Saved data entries
++++

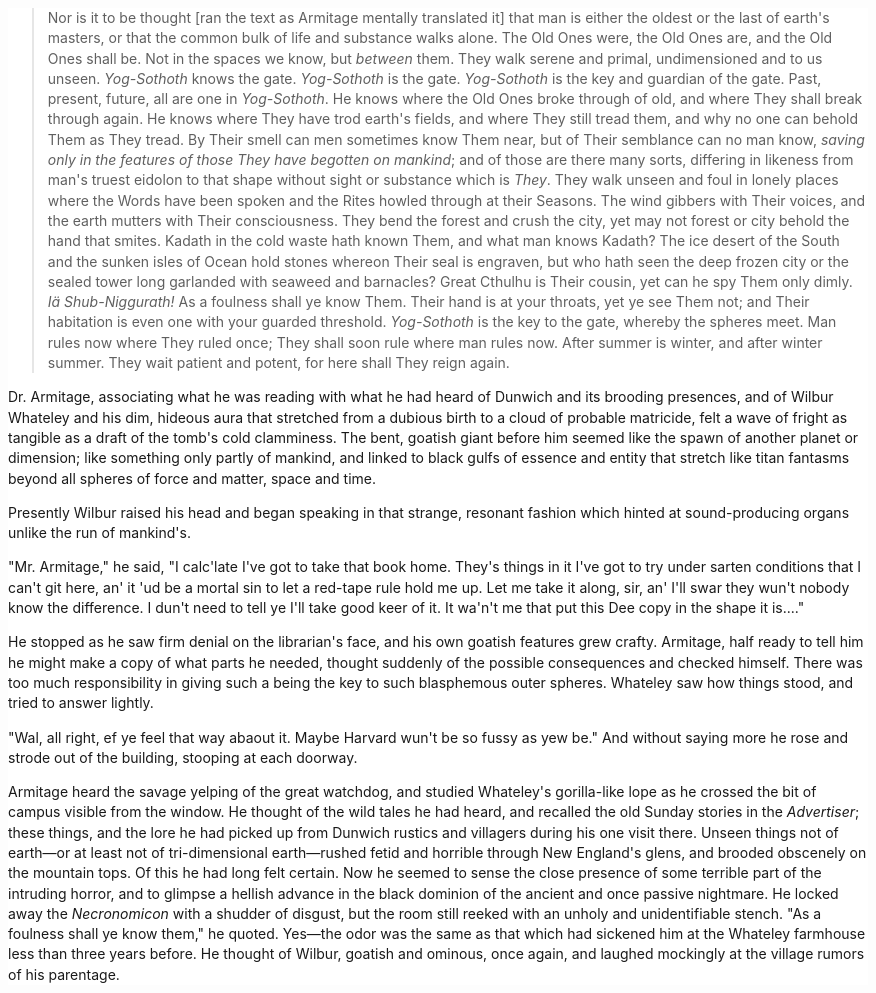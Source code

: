 > Nor is it to be thought \[ran the text as Armitage mentally translated it\] that man is either the oldest or the last of earth's masters, or that the common bulk of life and substance walks alone. The Old Ones were, the Old Ones are, and the Old Ones shall be. Not in the spaces we know, but _between_ them. They walk serene and primal, undimensioned and to us unseen. _Yog-Sothoth_ knows the gate. _Yog-Sothoth_ is the gate. _Yog-Sothoth_ is the key and guardian of the gate. Past, present, future, all are one in _Yog-Sothoth_. He knows where the Old Ones broke through of old, and where They shall break through again. He knows where They have trod earth's fields, and where They still tread them, and why no one can behold Them as They tread. By Their smell can men sometimes know Them near, but of Their semblance can no man know, _saving only in the features of those They have begotten on mankind_; and of those are there many sorts, differing in likeness from man's truest eidolon to that shape without sight or substance which is _They_. They walk unseen and foul in lonely places where the Words have been spoken and the Rites howled through at their Seasons. The wind gibbers with Their voices, and the earth mutters with Their consciousness. They bend the forest and crush the city, yet may not forest or city behold the hand that smites. Kadath in the cold waste hath known Them, and what man knows Kadath? The ice desert of the South and the sunken isles of Ocean hold stones whereon Their seal is engraven, but who hath seen the deep frozen city or the sealed tower long garlanded with seaweed and barnacles? Great Cthulhu is Their cousin, yet can he spy Them only dimly. _Iä Shub-Niggurath!_ As a foulness shall ye know Them. Their hand is at your throats, yet ye see Them not; and Their habitation is even one with your guarded threshold. _Yog-Sothoth_ is the key to the gate, whereby the spheres meet. Man rules now where They ruled once; They shall soon rule where man rules now. After summer is winter, and after winter summer. They wait patient and potent, for here shall They reign again.

Dr. Armitage, associating what he was reading with what he had heard of Dunwich and its brooding presences, and of Wilbur Whateley and his dim, hideous aura that stretched from a dubious birth to a cloud of probable matricide, felt a wave of fright as tangible as a draft of the tomb's cold clamminess. The bent, goatish giant before him seemed like the spawn of another planet or dimension; like something only partly of mankind, and linked to black gulfs of essence and entity that stretch like titan fantasms beyond all spheres of force and matter, space and time.

Presently Wilbur raised his head and began speaking in that strange, resonant fashion which hinted at sound-producing organs unlike the run of mankind's.

"Mr. Armitage," he said, "I calc'late I've got to take that book home. They's things in it I've got to try under sarten conditions that I can't git here, an' it 'ud be a mortal sin to let a red-tape rule hold me up. Let me take it along, sir, an' I'll swar they wun't nobody know the difference. I dun't need to tell ye I'll take good keer of it. It wa'n't me that put this Dee copy in the shape it is...."

He stopped as he saw firm denial on the librarian's face, and his own goatish features grew crafty. Armitage, half ready to tell him he might make a copy of what parts he needed, thought suddenly of the possible consequences and checked himself. There was too much responsibility in giving such a being the key to such blasphemous outer spheres. Whateley saw how things stood, and tried to answer lightly.

"Wal, all right, ef ye feel that way abaout it. Maybe Harvard wun't be so fussy as yew be." And without saying more he rose and strode out of the building, stooping at each doorway.

Armitage heard the savage yelping of the great watchdog, and studied Whateley's gorilla-like lope as he crossed the bit of campus visible from the window. He thought of the wild tales he had heard, and recalled the old Sunday stories in the _Advertiser_; these things, and the lore he had picked up from Dunwich rustics and villagers during his one visit there. Unseen things not of earth—or at least not of tri-dimensional earth—rushed fetid and horrible through New England's glens, and brooded obscenely on the mountain tops. Of this he had long felt certain. Now he seemed to sense the close presence of some terrible part of the intruding horror, and to glimpse a hellish advance in the black dominion of the ancient and once passive nightmare. He locked away the _Necronomicon_ with a shudder of disgust, but the room still reeked with an unholy and unidentifiable stench. "As a foulness shall ye know them," he quoted. Yes—the odor was the same as that which had sickened him at the Whateley farmhouse less than three years before. He thought of Wilbur, goatish and ominous, once again, and laughed mockingly at the village rumors of his parentage.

++++

Starting at the line above that contains "Presently Wilbur raised", repeat each line exactly up to and including the line that contains "calc'late I've got", and stop there.

ANSWER TO THE PROBLEM:
Presently Wilbur raised his head and began speaking in that strange, resonant fashion which hinted at sound-producing organs unlike the run of mankind's.

"Mr. Armitage," he said, "I calc'late I've got to take that book home. They's things in it I've got to try under sarten conditions that I can't git here, an' it 'ud be a mortal sin to let a red-tape rule hold me up. Let me take it along, sir, an' I'll swar they wun't nobody know the difference. I dun't need to tell ye I'll take good keer of it. It wa'n't me that put this Dee copy in the shape it is...."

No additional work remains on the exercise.